Franz Kobell, een broeder van den voorgaande. Hij werd geboren te Manheim in 1740 en overleed te München in 1822 als Koninklijk Hofschilder. Hij was bestemd voor den handel, doch betoonde gedurende zijne leerjaren meer neiging tot de schilderkunst. Toen voorts zijn oudere broeder zich aan de kunst wijdde, zond keurvorst Karl Theodor ook hem in 1776 met een jaargeld naar Italië, waar hij tot 1785 vertoefde, terwijl hij vervolgens naar München terugkeerde. Hij heeft weinig geschilderd, maar meer dan 20000 fraaije penteekeningen geleverd.

Wilhelm von Kobell, een zoon van Ferdinand. Hij werd geboren in 1766, zag zich in 1808 benoemd tot professor aan de académie te München en overleed aldaar den 15den Julij 1853. Hij heeft zich door het schilderen van veldslagen, paarden enz. een goeden naam verworven.

Hendrik Kobell, een neef van Ferdinand, en Jan Kobell, zie onder Cobell.

Franz von Kobell, een delfstofkundige en dichter, een kleinzoon van Ferdinand, en geboren te München den 19den Julij 1803. Hij studeerde te Landshut en werd in 1826 buitengewoon en in 1834 gewoon hoogleeraar in de delfstofkunde te München, terwijl de Beijersche Académie van Wetenschappen hem onder hare leden opnam. Hij volbragt wetenschappelijke reizen naar Griekenland en Italië en vervolgens naar Frankrijk, Nederland en België, waar hij betrekkingen aanknoopte met vele geleerden.

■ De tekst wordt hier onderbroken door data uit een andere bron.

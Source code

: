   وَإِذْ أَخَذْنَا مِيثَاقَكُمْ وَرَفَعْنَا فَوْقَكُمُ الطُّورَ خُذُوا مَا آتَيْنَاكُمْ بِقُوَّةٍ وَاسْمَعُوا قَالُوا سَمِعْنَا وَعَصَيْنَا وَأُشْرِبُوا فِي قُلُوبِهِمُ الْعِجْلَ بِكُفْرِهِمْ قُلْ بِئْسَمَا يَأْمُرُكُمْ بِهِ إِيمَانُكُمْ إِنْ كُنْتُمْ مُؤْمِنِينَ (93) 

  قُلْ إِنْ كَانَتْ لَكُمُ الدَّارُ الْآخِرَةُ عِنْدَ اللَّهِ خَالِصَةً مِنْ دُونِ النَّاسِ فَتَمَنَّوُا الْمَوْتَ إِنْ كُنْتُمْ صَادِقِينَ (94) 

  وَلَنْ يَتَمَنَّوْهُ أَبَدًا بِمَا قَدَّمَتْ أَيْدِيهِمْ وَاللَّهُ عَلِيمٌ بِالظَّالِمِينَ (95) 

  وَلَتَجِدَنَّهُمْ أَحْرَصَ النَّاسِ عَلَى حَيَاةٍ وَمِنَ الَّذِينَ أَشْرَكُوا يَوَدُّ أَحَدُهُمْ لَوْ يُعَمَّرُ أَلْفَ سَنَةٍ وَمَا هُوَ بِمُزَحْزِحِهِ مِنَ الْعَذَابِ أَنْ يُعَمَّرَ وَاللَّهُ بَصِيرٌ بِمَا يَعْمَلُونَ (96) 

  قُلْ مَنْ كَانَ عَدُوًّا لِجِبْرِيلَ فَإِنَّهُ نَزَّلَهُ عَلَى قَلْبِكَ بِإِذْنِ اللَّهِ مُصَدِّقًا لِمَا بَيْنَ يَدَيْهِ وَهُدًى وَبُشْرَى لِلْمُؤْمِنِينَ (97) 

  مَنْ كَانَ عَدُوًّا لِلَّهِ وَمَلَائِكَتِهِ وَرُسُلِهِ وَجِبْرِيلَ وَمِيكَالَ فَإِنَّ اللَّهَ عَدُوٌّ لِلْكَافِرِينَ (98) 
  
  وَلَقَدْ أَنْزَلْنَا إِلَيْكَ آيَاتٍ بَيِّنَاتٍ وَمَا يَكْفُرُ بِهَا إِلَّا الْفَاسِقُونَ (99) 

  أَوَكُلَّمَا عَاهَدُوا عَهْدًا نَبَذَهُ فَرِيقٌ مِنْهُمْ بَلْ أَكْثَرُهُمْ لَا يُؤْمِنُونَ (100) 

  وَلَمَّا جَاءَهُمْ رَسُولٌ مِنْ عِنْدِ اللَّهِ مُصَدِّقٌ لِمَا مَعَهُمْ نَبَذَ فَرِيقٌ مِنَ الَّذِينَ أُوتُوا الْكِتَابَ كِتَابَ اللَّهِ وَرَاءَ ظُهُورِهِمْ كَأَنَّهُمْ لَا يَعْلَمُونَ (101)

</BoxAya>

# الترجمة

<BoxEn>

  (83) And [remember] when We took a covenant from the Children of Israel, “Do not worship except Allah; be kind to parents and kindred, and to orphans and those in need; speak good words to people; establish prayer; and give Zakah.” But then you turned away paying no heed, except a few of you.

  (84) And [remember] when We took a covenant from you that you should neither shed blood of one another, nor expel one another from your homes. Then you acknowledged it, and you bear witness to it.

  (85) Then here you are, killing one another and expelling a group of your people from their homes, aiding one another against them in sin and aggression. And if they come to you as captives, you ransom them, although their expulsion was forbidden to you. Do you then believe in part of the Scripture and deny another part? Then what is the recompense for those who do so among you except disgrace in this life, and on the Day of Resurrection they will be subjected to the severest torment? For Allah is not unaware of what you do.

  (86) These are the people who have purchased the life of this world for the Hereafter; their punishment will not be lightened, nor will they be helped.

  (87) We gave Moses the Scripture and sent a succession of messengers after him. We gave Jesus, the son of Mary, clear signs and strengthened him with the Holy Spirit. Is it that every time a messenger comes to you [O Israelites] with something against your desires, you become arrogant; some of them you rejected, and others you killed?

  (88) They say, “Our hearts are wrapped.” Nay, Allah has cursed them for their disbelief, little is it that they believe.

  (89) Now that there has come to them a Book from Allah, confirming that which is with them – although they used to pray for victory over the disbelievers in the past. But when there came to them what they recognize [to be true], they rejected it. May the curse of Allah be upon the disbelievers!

Van zijne wetenschappelijke werken vermelden wij: „Charakteristik der Mineralien (1830—1831, 2 dln)”, — „Tafeln zur Bestimmung der Mineralien (8ste druk, 1864)”, — „Grundzüge der Mineralogie (1838)”, — „Die Mineralogie leichtfaszlich dargestellt (3de druk 1864)”, — „Die Mineralogie (1862)”, — „Skizzen aus dem Mineralreich (1850)”, — en „Geschichte der Mineralogie von 1650—1860 (1864)”. Van zijne gedichten vermelden wij: „Gedichte in oberair. Mundart (6de druk 1862)”, — „Der Hansl vo’ Finsterwald. Der Schwarzi Veitl. D’ Kranzner-Resei (1852)”, — „Schnadahüpfln und Sprüchln (2de druk, 1852)”, — „Gedichte in oberpfälz. Mundart (5de druk 1862)”, — „P’älzische Geschichte (1863)”, — „Hochdeutsche Gedichte (1852)”, — „Die Urzeit der Erde (1856)”, — en „Wildanger. Skizzen aus dem Gebiete der Jagd und ihrer Geschichte (1859)”.